The phrase saving the best till last was almost like a mantra for this concert. The finale came in the form of Karolina Kapustaite's No Title for piano performed by three people and magnets. The work gripped and stunned me from the very start. The subtle scraps and intensive clangs of magnets produced a whole orchestral world of sound. The whole piece was intensive, ingenious, and remarkably colourful. Her ability to craft a musical dialogue in such a landscape was profound, with clambering dissonances appearing then fading into harmonious ringing. The whole work was an elegant ritual for four performers and I sincerely hope it gets multiple performances. The ending of the work was also extremely striking, a singular magnet humming while out of thumps and bumps appeared the most beautiful and serene harmonic. Pristine. This composer will stun the world soon.
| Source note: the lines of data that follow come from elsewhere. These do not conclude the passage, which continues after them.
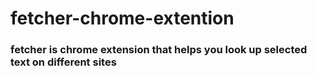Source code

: # fetcher-chrome-extention
<p align="center">
    <a href="https://static.wikia.nocookie.net/the-microsoft-agent/images/e/ed/Image_%281%29.gif/revision/latest/top-crop/width/360/height/450?cb=20190127183042" width="50px" alt="rover"/></a>
</p>
<h3>fetcher is chrome extension that helps you look up selected text on different sites</h3>

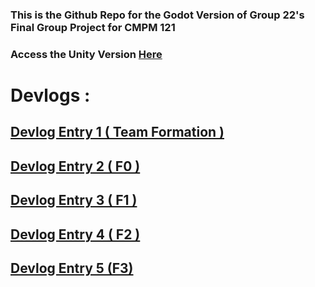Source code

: ### This is the Github Repo for the **Godot** Version of Group 22's Final Group Project for CMPM 121

### Access the Unity Version [Here](https://github.com/SRparadox/121-Team-Formation)

# Devlogs :

## [Devlog Entry 1 ( Team Formation )](https://docs.google.com/document/d/19eF5VUpdwgglfyKqP4h6edsbkmRdE6kkEJqA4oSvMow/edit?tab=t.0)

## [Devlog Entry 2 ( F0 )](https://docs.google.com/document/d/1VfvEO2aKEkOSt_uY8NVWZk2Q2mTz-ul7zujbV2Dqjiw/edit?tab=t.0)

## [Devlog Entry 3 ( F1 )](https://docs.google.com/document/d/1uCeLuBBplB1WUe3_oXqSwbEi2bYrWJP99o4y1jX5gt0/edit?tab=t.0)

## [Devlog Entry 4 ( F2 )](https://docs.google.com/document/d/1lAgEhda0NT1SGJOh0gosga-aPVkhXFaG0L7XPTxt97Q/edit?tab=t.0)

## [Devlog Entry 5 (F3)](https://docs.google.com/document/d/13mQ3W1zdRw97knP8qLpjTsHMvqDg52NjvZMfpNzX3Dc/edit?tab=t.0)
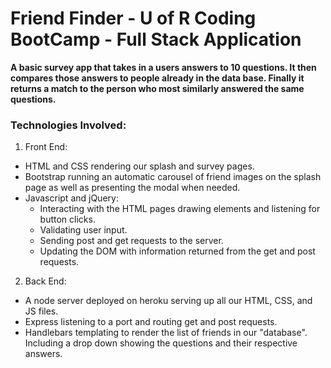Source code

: # Friend Finder - U of R Coding BootCamp - Full Stack Application
**A basic survey app that takes in a users answers to 10 questions.  It then compares those answers to people already in the data base.  Finally it returns a match to the person who most similarly answered the same questions.**

### Technologies Involved: 
1. Front End: 
  - HTML and CSS rendering our splash and survey pages. 
  - Bootstrap running an automatic carousel of friend images on the splash page as well as presenting the modal when needed.
  - Javascript and jQuery:
    - Interacting with the HTML pages drawing elements and listening for button clicks.
    - Validating user input.
    - Sending post and get requests to the server.
    - Updating the DOM with information returned from the get and post requests. 
2. Back End: 
  - A node server deployed on heroku serving up all our HTML, CSS, and JS files.
  - Express listening to a port and routing get and post requests.
  - Handlebars templating to render the list of friends in our "database".  Including a drop down showing the questions and their respective answers.
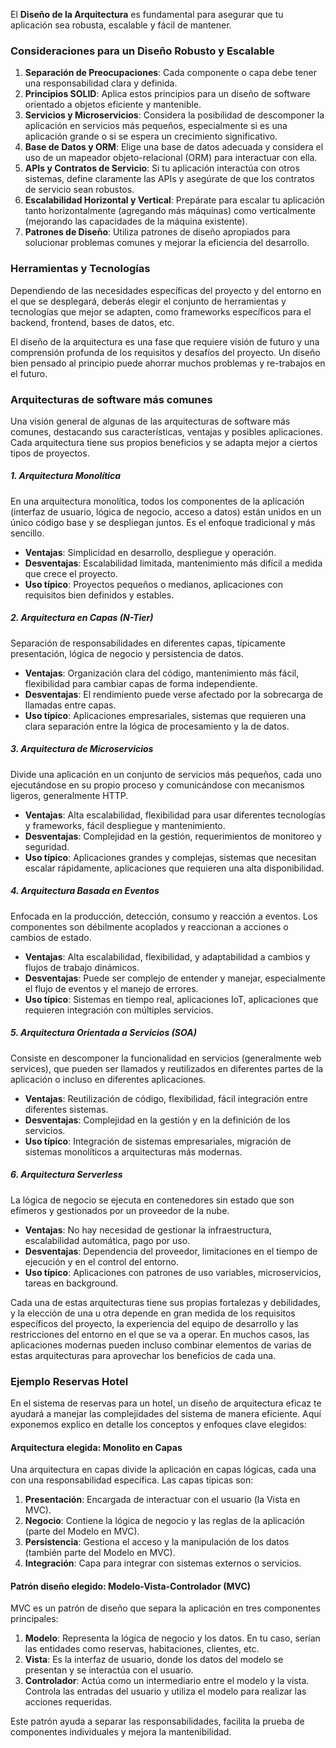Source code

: El **Diseño de la Arquitectura** es fundamental para asegurar que tu aplicación sea robusta, escalable y fácil de mantener. 

### Consideraciones para un Diseño Robusto y Escalable
1. **Separación de Preocupaciones**: Cada componente o capa debe tener una responsabilidad clara y definida.
2. **Principios SOLID**: Aplica estos principios para un diseño de software orientado a objetos eficiente y mantenible.
3. **Servicios y Microservicios**: Considera la posibilidad de descomponer la aplicación en servicios más pequeños, especialmente si es una aplicación grande o si se espera un crecimiento significativo.
4. **Base de Datos y ORM**: Elige una base de datos adecuada y considera el uso de un mapeador objeto-relacional (ORM) para interactuar con ella.
5. **APIs y Contratos de Servicio**: Si tu aplicación interactúa con otros sistemas, define claramente las APIs y asegúrate de que los contratos de servicio sean robustos.
6. **Escalabilidad Horizontal y Vertical**: Prepárate para escalar tu aplicación tanto horizontalmente (agregando más máquinas) como verticalmente (mejorando las capacidades de la máquina existente).
7. **Patrones de Diseño**: Utiliza patrones de diseño apropiados para solucionar problemas comunes y mejorar la eficiencia del desarrollo.

### Herramientas y Tecnologías
Dependiendo de las necesidades específicas del proyecto y del entorno en el que se desplegará, deberás elegir el conjunto de herramientas y tecnologías que mejor se adapten, como frameworks específicos para el backend, frontend, bases de datos, etc.

El diseño de la arquitectura es una fase que requiere visión de futuro y una comprensión profunda de los requisitos y desafíos del proyecto. Un diseño bien pensado al principio puede ahorrar muchos problemas y re-trabajos en el futuro.

### Arquitecturas de software más comunes
Una visión general de algunas de las arquitecturas de software más comunes, destacando sus características, ventajas y posibles aplicaciones. Cada arquitectura tiene sus propios beneficios y se adapta mejor a ciertos tipos de proyectos.

##### 1. Arquitectura Monolítica
En una arquitectura monolítica, todos los componentes de la aplicación (interfaz de usuario, lógica de negocio, acceso a datos) están unidos en un único código base y se despliegan juntos. Es el enfoque tradicional y más sencillo.

- **Ventajas**: Simplicidad en desarrollo, despliegue y operación.
- **Desventajas**: Escalabilidad limitada, mantenimiento más difícil a medida que crece el proyecto.
- **Uso típico**: Proyectos pequeños o medianos, aplicaciones con requisitos bien definidos y estables.

##### 2. Arquitectura en Capas (N-Tier)
Separación de responsabilidades en diferentes capas, típicamente presentación, lógica de negocio y persistencia de datos.

- **Ventajas**: Organización clara del código, mantenimiento más fácil, flexibilidad para cambiar capas de forma independiente.
- **Desventajas**: El rendimiento puede verse afectado por la sobrecarga de llamadas entre capas.
- **Uso típico**: Aplicaciones empresariales, sistemas que requieren una clara separación entre la lógica de procesamiento y la de datos.

##### 3. Arquitectura de Microservicios
Divide una aplicación en un conjunto de servicios más pequeños, cada uno ejecutándose en su propio proceso y comunicándose con mecanismos ligeros, generalmente HTTP.

- **Ventajas**: Alta escalabilidad, flexibilidad para usar diferentes tecnologías y frameworks, fácil despliegue y mantenimiento.
- **Desventajas**: Complejidad en la gestión, requerimientos de monitoreo y seguridad.
- **Uso típico**: Aplicaciones grandes y complejas, sistemas que necesitan escalar rápidamente, aplicaciones que requieren una alta disponibilidad.

##### 4. Arquitectura Basada en Eventos
Enfocada en la producción, detección, consumo y reacción a eventos. Los componentes son débilmente acoplados y reaccionan a acciones o cambios de estado.

- **Ventajas**: Alta escalabilidad, flexibilidad, y adaptabilidad a cambios y flujos de trabajo dinámicos.
- **Desventajas**: Puede ser complejo de entender y manejar, especialmente el flujo de eventos y el manejo de errores.
- **Uso típico**: Sistemas en tiempo real, aplicaciones IoT, aplicaciones que requieren integración con múltiples servicios.

##### 5. Arquitectura Orientada a Servicios (SOA)
Consiste en descomponer la funcionalidad en servicios (generalmente web services), que pueden ser llamados y reutilizados en diferentes partes de la aplicación o incluso en diferentes aplicaciones.

- **Ventajas**: Reutilización de código, flexibilidad, fácil integración entre diferentes sistemas.
- **Desventajas**: Complejidad en la gestión y en la definición de los servicios.
- **Uso típico**: Integración de sistemas empresariales, migración de sistemas monolíticos a arquitecturas más modernas.

##### 6. Arquitectura Serverless
La lógica de negocio se ejecuta en contenedores sin estado que son efímeros y gestionados por un proveedor de la nube.

- **Ventajas**: No hay necesidad de gestionar la infraestructura, escalabilidad automática, pago por uso.
- **Desventajas**: Dependencia del proveedor, limitaciones en el tiempo de ejecución y en el control del entorno.
- **Uso típico**: Aplicaciones con patrones de uso variables, microservicios, tareas en background.

Cada una de estas arquitecturas tiene sus propias fortalezas y debilidades, y la elección de una u otra depende en gran medida de los requisitos específicos del proyecto, la experiencia del equipo de desarrollo y las restricciones del entorno en el que se va a operar. En muchos casos, las aplicaciones modernas pueden incluso combinar elementos de varias de estas arquitecturas para aprovechar los beneficios de cada una.

### Ejemplo Reservas Hotel
En el sistema de reservas para un hotel, un diseño de arquitectura eficaz te ayudará a manejar las complejidades del sistema de manera eficiente. Aquí exponemos explico en detalle los conceptos y enfoques clave elegidos:

#### Arquitectura elegida: Monolito en Capas
Una arquitectura en capas divide la aplicación en capas lógicas, cada una con una responsabilidad específica. Las capas típicas son:

1. **Presentación**: Encargada de interactuar con el usuario (la Vista en MVC).
2. **Negocio**: Contiene la lógica de negocio y las reglas de la aplicación (parte del Modelo en MVC).
3. **Persistencia**: Gestiona el acceso y la manipulación de los datos (también parte del Modelo en MVC).
4. **Integración**: Capa para integrar con sistemas externos o servicios.

#### Patrón diseño elegido: Modelo-Vista-Controlador (MVC)
MVC es un patrón de diseño que separa la aplicación en tres componentes principales:

1. **Modelo**: Representa la lógica de negocio y los datos. En tu caso, serían las entidades como reservas, habitaciones, clientes, etc.
2. **Vista**: Es la interfaz de usuario, donde los datos del modelo se presentan y se interactúa con el usuario.
3. **Controlador**: Actúa como un intermediario entre el modelo y la vista. Controla las entradas del usuario y utiliza el modelo para realizar las acciones requeridas.

Este patrón ayuda a separar las responsabilidades, facilita la prueba de componentes individuales y mejora la mantenibilidad.
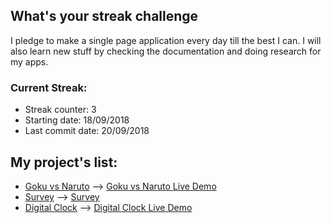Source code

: ## What's your streak challenge
I pledge to make a single page application every day till the best I can. I will also learn new stuff by checking the documentation and doing research for my apps.

### Current Streak:
* Streak counter: 3
* Starting date: 18/09/2018
* Last commit date: 20/09/2018

## My project's list:
* [Goku vs Naruto](https://github.com/karan919/Whats-your-streak-challenge/tree/master/My%20Streak%20projects/Project%203) --> [Goku vs Naruto Live Demo](https://codepen.io/residentevilunleash/full/oPJJrR/)
* [Survey](https://github.com/karan919/Whats-your-streak-challenge/tree/master/My%20Streak%20projects/Project%202) --> [Survey](https://codepen.io/residentevilunleash/full/WgYOem/)
* [Digital Clock](https://github.com/karan919/Whats-your-streak-challange/tree/master/My%20Streak%20projects/Project%201) --> [Digital Clock Live Demo](https://codepen.io/residentevilunleash/full/EedEML/)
This whole concert would not have been possible without the intriguing thinking and planning from Agne Matuleviciute. It was a daring concert and held together very well. Her musical and technical prowess on the magnets must also be commended, because like all concerts, a performance is only as good as its performers. So very well done to her for her hard work and commitment to this event. Hopefully I'll be able to see the other events in the Mediju Saviate 2016, it looks like a real treat indeed.